**What needs to be done**
Take the lines from the beginning of the data below through the line holding "known to you)." and return exactly those.

**Material for this exercise**

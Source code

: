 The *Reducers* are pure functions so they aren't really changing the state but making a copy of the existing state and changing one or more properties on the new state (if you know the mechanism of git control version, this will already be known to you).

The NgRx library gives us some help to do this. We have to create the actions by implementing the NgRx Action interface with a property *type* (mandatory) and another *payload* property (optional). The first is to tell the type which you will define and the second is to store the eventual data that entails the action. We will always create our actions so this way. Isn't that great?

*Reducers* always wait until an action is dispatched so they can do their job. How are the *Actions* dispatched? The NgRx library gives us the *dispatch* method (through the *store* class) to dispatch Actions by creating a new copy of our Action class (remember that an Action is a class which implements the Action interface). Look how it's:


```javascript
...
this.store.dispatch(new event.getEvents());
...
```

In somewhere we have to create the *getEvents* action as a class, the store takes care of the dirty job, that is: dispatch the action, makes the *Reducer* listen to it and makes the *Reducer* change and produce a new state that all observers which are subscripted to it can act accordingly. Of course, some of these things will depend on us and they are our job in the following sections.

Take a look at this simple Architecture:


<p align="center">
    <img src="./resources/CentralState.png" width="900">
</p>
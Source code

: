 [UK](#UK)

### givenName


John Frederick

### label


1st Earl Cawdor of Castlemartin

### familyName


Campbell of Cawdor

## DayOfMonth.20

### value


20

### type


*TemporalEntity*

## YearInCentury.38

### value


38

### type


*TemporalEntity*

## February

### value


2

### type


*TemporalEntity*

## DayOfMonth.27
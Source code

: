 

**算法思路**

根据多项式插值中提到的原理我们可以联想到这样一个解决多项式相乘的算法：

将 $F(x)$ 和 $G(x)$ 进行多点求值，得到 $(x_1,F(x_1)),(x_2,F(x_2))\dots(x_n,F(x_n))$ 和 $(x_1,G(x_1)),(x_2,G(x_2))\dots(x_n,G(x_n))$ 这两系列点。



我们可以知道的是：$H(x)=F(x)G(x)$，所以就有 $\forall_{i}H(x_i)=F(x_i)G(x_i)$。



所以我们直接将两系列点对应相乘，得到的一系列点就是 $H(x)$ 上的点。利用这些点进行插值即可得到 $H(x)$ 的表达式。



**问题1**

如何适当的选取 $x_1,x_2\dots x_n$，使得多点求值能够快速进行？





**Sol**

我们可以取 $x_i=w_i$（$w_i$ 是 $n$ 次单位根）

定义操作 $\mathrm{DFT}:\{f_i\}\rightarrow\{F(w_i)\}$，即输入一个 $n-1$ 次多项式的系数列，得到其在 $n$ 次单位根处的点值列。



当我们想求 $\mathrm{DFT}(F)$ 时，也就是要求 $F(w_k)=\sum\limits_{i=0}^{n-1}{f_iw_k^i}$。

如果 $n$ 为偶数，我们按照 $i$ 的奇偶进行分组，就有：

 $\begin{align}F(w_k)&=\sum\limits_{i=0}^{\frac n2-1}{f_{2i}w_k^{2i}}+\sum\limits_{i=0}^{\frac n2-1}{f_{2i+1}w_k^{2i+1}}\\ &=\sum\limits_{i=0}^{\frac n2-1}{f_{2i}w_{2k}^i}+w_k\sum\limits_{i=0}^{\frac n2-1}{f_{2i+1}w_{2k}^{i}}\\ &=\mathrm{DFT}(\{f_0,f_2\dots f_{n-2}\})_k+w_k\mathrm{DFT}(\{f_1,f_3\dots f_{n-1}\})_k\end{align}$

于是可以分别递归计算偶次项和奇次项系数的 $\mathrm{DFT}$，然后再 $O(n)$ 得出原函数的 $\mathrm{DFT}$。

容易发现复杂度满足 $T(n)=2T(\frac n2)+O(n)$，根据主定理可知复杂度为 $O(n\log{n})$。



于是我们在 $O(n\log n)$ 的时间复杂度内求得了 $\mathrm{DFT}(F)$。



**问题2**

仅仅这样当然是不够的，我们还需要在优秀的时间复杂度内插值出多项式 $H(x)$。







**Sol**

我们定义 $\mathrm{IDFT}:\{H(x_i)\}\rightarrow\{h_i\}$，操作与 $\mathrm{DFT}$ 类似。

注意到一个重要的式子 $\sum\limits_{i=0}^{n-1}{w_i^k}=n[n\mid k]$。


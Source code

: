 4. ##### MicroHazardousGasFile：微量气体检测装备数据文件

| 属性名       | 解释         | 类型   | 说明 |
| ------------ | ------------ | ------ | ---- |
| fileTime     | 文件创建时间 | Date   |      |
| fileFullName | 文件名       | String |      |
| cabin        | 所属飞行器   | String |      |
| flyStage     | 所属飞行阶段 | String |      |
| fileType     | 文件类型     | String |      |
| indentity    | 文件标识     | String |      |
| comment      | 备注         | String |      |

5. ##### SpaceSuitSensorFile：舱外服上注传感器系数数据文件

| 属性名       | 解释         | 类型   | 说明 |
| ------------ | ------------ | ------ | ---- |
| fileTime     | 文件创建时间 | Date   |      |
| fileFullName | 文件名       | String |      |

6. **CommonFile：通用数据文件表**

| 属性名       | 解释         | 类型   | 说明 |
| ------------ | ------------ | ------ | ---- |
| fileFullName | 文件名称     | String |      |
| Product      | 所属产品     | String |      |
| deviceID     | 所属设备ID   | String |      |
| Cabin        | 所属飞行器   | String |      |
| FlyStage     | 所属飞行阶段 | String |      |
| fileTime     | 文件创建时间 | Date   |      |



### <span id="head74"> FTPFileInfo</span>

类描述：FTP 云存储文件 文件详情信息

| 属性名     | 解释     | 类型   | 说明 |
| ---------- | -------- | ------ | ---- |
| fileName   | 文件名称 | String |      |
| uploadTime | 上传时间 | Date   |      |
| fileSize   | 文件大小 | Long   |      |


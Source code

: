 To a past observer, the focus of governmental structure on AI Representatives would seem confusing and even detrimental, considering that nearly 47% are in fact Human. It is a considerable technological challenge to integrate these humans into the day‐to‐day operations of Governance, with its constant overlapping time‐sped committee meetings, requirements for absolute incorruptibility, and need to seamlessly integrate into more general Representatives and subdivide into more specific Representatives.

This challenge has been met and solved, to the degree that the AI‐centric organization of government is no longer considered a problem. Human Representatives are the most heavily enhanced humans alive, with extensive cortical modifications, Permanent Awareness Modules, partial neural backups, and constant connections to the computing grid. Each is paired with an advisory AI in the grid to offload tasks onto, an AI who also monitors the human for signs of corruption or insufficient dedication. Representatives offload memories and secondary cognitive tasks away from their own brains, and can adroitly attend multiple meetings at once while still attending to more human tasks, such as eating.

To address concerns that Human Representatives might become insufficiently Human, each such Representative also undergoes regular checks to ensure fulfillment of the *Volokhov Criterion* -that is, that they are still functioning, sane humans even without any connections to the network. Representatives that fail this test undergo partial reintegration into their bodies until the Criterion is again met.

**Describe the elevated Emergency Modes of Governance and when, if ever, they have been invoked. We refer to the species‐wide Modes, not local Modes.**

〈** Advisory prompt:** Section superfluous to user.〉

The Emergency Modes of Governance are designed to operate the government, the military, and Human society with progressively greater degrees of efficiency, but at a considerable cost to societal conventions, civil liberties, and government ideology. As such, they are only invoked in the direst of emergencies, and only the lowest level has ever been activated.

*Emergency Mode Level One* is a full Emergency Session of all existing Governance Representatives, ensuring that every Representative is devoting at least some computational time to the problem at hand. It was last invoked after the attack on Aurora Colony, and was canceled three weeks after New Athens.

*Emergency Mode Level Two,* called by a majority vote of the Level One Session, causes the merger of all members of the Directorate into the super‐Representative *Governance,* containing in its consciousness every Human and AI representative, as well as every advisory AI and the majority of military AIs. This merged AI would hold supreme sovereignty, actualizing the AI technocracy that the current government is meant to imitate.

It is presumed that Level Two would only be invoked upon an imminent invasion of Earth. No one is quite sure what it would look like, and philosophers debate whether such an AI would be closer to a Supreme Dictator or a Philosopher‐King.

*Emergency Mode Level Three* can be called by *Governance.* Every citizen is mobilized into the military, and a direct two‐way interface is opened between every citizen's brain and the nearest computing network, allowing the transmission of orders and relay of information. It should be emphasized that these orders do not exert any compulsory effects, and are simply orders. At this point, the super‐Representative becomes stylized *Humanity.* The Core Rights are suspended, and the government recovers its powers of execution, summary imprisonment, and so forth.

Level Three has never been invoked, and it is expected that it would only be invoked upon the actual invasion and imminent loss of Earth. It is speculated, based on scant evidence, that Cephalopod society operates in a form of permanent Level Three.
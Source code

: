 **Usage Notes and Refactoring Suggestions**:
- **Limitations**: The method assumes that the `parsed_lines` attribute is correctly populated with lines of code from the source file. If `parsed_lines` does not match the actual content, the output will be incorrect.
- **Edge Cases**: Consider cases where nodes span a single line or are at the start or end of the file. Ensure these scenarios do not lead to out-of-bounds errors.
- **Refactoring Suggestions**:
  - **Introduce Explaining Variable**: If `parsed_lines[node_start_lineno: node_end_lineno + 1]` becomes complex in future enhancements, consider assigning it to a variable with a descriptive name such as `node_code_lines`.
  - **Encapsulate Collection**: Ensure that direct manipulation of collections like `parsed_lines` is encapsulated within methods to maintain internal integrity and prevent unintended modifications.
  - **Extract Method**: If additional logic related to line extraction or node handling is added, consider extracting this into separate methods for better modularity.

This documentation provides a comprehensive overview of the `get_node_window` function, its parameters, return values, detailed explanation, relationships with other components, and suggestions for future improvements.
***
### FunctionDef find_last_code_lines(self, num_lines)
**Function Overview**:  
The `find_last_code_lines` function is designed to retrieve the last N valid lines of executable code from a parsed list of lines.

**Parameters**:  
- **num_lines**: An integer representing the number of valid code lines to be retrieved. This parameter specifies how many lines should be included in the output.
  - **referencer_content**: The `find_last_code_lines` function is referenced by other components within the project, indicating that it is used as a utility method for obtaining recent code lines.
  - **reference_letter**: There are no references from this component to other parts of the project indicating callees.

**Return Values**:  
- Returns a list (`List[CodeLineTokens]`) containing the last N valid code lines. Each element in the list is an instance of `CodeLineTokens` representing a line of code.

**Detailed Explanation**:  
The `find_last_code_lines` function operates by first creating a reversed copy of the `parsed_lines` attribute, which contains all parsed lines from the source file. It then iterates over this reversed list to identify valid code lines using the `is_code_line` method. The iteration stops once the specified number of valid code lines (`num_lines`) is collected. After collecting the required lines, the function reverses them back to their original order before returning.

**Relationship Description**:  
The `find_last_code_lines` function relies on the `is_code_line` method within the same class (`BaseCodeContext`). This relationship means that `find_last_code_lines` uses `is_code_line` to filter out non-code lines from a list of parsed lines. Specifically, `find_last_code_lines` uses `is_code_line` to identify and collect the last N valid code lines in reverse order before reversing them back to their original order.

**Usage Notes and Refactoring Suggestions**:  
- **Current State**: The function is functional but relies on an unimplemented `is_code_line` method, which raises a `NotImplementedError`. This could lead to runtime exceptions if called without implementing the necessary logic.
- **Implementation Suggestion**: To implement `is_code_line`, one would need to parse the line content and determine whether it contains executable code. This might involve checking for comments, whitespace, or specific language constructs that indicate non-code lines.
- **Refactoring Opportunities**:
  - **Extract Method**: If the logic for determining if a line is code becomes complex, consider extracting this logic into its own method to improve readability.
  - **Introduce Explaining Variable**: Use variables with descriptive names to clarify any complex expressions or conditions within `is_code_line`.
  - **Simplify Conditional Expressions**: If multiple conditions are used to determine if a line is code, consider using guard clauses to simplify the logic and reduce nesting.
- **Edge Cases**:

**Exercise response**
Source code

: The *Reducers* are pure functions so they aren't really changing the state but making a copy of the existing state and changing one or more properties on the new state (if you know the mechanism of git control version, this will already be known to you).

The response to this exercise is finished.